TASK DETAILS:
Output exactly, with nothing added, the entries from the first line through the line with "- **📝 Add Movies".

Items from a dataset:
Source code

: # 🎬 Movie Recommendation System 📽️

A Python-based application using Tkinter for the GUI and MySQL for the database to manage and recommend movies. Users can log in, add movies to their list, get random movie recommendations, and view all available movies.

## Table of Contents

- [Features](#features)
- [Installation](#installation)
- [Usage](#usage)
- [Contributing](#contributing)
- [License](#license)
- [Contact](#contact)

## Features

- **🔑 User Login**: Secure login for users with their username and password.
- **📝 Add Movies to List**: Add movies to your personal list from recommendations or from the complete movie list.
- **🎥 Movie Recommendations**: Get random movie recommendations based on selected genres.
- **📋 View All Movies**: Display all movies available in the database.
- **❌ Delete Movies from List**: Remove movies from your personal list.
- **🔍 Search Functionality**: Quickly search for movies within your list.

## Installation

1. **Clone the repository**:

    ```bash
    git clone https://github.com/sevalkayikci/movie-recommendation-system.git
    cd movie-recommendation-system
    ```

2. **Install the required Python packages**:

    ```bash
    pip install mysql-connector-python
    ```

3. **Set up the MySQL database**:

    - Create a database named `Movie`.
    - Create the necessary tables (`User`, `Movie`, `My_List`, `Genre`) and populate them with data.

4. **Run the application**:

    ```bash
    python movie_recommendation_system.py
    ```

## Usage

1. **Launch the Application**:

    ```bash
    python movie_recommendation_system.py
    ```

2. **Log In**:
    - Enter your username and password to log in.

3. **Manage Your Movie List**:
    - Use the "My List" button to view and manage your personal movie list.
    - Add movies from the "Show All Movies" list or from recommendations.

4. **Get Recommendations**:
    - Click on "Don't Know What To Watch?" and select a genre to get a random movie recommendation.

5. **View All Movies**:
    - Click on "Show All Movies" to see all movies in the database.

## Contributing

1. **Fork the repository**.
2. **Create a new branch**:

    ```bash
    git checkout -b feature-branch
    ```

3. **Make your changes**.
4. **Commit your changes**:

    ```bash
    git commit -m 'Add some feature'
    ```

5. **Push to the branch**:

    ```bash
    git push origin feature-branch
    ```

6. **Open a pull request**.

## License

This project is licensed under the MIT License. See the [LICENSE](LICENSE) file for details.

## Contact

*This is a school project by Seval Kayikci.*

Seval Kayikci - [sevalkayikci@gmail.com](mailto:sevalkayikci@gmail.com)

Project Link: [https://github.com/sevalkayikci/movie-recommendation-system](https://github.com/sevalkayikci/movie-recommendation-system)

TASK SOLUTION:
Source code

: # 🎬 Movie Recommendation System 📽️

A Python-based application using Tkinter for the GUI and MySQL for the database to manage and recommend movies. Users can log in, add movies to their list, get random movie recommendations, and view all available movies.

## Table of Contents

- [Features](#features)
- [Installation](#installation)
- [Usage](#usage)
- [Contributing](#contributing)
- [License](#license)
- [Contact](#contact)

## Features

- **🔑 User Login**: Secure login for users with their username and password.
- **📝 Add Movies to List**: Add movies to your personal list from recommendations or from the complete movie list.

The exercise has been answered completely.